Effects of focused ultrasound in a “clean” mouse model of ultrasonic neuromodulation
Hongsun Guo,
Hossein Salahshoor,
Di Wu,
Sangjin Yoo,
Tomokazu Sato,
Doris Y. Tsao,
Mikhail G. Shapiro
Affiliations
Hongsun Guo
Division of Chemistry and Chemical Engineering, California Institute of Technology, Pasadena, CA 91125, USA
Hossein Salahshoor
Division of Chemistry and Chemical Engineering, California Institute of Technology, Pasadena, CA 91125, USA; Division of Engineering and Applied Science, California Institute of Technology, Pasadena, CA 91125, USA
Di Wu
Division of Chemistry and Chemical Engineering, California Institute of Technology, Pasadena, CA 91125, USA
Sangjin Yoo
Division of Chemistry and Chemical Engineering, California Institute of Technology, Pasadena, CA 91125, USA
Tomokazu Sato
Division of Biology and Biological Engineering, California Institute of Technology, Pasadena, CA 91125, USA
Doris Y. Tsao
Department of Molecular and Cell Biology, University of California, Berkeley, Berkeley, CA 94720, USA; Howard Hughes Medical Institute, Pasadena, CA 91125, USA
Mikhail G. Shapiro
Division of Chemistry and Chemical Engineering, California Institute of Technology, Pasadena, CA 91125, USA; Division of Engineering and Applied Science, California Institute of Technology, Pasadena, CA 91125, USA; Howard Hughes Medical Institute, Pasadena, CA 91125, USA; Corresponding author
Summary: Recent studies on ultrasonic neuromodulation (UNM) in rodents have shown that focused ultrasound (FUS) can activate peripheral auditory pathways, leading to off-target and brain-wide excitation, which obscures the direct activation of the target area by FUS. To address this issue, we developed a new mouse model, the double transgenic Pou4f3+/DTR × Thy1-GCaMP6s, which allows for inducible deafening using diphtheria toxin and minimizes off-target effects of UNM while allowing effects on neural activity to be visualized with fluorescent calcium imaging.
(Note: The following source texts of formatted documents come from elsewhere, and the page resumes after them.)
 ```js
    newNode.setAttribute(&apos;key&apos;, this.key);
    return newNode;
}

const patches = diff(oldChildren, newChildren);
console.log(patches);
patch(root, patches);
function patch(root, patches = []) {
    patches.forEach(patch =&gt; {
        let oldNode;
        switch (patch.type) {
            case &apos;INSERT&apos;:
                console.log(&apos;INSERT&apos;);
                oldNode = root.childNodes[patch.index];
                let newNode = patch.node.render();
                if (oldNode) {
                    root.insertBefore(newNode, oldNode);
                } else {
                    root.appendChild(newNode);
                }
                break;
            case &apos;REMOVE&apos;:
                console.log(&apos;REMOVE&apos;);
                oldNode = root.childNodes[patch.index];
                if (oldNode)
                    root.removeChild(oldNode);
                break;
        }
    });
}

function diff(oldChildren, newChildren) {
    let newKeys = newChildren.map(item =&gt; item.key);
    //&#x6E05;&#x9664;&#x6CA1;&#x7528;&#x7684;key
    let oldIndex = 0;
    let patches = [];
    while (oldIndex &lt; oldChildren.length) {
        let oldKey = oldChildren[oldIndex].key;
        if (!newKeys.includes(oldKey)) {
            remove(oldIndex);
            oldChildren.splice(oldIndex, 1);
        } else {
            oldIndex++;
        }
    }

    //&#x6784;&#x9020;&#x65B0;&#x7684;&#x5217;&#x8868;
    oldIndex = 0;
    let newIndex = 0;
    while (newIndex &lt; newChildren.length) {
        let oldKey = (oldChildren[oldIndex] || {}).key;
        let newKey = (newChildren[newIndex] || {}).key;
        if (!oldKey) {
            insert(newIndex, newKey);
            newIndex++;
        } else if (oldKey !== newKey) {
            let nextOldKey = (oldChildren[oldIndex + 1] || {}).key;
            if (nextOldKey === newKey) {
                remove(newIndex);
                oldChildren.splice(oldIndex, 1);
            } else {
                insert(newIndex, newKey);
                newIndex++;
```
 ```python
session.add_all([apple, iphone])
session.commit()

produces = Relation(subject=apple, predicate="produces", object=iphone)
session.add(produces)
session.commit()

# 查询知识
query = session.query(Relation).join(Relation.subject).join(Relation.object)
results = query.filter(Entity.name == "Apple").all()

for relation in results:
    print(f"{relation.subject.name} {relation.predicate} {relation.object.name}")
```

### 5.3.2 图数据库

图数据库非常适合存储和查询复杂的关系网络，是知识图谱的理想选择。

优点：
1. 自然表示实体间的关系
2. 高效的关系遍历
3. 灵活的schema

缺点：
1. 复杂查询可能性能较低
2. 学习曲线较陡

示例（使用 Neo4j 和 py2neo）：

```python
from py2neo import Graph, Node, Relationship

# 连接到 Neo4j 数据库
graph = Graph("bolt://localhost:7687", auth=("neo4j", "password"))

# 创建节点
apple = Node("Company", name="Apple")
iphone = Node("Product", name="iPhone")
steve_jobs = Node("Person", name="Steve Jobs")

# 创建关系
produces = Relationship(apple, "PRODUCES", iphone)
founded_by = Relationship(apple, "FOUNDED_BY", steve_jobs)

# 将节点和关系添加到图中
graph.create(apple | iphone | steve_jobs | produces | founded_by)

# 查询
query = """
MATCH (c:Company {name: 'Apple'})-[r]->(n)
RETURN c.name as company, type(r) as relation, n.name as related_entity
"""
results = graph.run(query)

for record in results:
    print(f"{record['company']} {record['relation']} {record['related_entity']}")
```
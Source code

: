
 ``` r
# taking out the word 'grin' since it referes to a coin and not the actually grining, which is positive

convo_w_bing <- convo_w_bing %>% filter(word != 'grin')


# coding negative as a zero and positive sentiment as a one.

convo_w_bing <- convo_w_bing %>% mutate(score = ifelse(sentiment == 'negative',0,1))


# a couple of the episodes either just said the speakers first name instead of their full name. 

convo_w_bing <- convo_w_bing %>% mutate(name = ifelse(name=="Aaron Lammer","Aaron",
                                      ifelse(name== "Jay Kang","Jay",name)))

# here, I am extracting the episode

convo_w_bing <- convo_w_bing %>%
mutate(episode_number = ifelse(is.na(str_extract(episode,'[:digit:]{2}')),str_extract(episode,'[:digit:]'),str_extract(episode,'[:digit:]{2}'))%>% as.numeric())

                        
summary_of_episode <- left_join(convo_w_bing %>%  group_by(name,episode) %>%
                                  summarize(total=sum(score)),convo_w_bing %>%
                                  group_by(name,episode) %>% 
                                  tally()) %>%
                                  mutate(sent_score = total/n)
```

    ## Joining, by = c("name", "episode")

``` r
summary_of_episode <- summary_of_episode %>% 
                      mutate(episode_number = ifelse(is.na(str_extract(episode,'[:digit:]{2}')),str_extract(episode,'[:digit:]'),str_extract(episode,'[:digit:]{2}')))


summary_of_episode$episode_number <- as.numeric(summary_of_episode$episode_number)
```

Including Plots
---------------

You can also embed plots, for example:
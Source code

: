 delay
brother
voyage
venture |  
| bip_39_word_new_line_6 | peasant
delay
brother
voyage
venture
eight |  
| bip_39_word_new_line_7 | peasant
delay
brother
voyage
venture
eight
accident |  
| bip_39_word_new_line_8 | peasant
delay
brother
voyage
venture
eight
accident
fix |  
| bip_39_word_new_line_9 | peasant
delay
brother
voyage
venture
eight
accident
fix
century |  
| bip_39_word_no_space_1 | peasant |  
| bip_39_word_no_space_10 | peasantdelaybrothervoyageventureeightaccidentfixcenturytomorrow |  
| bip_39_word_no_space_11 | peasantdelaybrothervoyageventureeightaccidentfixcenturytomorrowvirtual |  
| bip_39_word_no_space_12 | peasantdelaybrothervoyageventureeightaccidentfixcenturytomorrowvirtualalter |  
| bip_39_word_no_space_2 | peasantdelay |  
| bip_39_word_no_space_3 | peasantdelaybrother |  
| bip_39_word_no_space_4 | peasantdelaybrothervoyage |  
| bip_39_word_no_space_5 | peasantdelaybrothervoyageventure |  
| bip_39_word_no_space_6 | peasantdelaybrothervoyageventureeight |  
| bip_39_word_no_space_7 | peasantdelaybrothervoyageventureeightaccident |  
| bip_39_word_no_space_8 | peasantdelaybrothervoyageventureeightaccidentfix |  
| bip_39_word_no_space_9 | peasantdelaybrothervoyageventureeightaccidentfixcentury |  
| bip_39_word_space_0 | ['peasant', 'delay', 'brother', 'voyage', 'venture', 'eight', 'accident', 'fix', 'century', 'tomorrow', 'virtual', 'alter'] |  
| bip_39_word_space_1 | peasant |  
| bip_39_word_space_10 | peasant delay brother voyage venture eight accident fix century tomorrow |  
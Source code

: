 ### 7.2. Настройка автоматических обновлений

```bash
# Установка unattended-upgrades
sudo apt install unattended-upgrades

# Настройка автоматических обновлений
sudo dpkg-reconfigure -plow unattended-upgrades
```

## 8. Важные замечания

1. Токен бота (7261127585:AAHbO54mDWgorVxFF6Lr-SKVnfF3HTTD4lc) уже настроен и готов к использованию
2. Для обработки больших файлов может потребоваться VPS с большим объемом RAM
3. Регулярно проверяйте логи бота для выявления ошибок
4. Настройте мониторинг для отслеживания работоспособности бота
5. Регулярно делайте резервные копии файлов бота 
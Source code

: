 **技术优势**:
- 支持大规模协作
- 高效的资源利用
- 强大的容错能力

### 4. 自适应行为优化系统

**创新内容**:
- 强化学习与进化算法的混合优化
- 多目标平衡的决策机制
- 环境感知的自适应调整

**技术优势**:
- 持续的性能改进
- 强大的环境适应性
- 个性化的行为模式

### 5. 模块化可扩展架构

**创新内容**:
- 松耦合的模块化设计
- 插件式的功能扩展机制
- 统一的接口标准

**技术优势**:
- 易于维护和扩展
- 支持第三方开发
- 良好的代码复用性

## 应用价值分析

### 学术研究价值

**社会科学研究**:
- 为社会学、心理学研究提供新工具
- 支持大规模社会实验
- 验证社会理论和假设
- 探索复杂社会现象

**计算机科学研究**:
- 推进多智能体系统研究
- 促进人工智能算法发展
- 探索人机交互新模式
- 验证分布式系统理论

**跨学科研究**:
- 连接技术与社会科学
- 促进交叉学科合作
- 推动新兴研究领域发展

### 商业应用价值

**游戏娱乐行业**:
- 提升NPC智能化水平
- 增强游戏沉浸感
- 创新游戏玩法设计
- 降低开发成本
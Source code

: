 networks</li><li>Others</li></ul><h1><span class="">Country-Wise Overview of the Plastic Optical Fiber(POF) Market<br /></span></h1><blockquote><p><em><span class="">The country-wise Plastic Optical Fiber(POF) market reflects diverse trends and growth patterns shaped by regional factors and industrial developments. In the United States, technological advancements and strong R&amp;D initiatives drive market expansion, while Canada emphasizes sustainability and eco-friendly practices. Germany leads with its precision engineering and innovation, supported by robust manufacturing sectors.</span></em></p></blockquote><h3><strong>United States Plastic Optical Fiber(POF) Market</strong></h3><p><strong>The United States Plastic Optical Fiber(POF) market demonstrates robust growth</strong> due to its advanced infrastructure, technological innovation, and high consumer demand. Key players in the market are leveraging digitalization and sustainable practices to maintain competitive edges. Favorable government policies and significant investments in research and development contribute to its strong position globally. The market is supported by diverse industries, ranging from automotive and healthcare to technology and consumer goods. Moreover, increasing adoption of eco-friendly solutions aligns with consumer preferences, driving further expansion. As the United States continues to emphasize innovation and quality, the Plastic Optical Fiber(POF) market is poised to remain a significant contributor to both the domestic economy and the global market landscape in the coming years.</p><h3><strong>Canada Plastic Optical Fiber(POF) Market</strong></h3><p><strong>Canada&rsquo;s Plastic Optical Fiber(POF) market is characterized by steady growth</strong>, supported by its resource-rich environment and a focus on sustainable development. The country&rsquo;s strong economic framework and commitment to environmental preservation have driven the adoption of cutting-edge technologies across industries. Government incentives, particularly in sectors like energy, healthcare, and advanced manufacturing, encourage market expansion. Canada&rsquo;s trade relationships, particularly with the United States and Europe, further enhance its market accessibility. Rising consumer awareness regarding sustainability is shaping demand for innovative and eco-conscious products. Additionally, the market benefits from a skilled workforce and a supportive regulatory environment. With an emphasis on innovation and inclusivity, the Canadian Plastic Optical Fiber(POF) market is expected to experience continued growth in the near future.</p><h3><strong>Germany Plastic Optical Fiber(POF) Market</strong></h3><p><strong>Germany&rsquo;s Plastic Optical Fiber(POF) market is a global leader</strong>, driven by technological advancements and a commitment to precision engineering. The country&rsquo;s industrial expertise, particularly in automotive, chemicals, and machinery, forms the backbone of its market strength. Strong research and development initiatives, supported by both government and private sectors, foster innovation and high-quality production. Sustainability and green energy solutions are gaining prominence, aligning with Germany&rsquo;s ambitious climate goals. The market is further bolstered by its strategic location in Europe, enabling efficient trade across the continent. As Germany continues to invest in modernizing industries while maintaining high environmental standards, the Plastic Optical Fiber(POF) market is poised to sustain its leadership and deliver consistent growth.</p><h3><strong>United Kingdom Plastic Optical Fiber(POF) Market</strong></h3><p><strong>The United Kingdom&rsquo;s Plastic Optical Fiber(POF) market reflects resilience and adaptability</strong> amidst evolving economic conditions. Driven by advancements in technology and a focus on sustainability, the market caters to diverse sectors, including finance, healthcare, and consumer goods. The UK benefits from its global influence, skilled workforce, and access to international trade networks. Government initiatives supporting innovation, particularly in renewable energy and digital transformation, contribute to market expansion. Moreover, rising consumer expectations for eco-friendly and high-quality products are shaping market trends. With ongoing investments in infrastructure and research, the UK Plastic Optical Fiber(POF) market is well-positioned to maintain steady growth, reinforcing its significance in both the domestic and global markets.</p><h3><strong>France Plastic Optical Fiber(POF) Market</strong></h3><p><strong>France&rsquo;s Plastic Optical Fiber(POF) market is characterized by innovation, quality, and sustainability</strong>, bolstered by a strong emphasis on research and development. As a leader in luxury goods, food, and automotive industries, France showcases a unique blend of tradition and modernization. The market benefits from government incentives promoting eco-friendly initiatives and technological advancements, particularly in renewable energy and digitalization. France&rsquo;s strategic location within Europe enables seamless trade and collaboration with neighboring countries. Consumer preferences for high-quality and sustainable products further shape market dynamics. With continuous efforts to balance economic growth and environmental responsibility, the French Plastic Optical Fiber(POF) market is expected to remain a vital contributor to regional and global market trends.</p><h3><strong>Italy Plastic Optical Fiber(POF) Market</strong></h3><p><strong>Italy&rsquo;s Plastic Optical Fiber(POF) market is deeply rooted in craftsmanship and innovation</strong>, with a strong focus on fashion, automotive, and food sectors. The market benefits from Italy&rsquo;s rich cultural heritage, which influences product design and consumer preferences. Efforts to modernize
Using this model, we found that the auditory confounds caused by FUS can be significantly reduced or eliminated within a certain pressure range. At higher pressures, FUS can result in focal fluorescence dips at the target, elicit non-auditory sensory confounds, and damage tissue, leading to spreading depolarization. Under the acoustic conditions we tested, we did not observe direct calcium responses in the mouse cortex. Our findings provide a cleaner animal model for UNM and sonogenetics research, establish a parameter range within which off-target effects are confidently avoided, and reveal the non-auditory side effects of higher-pressure stimulation.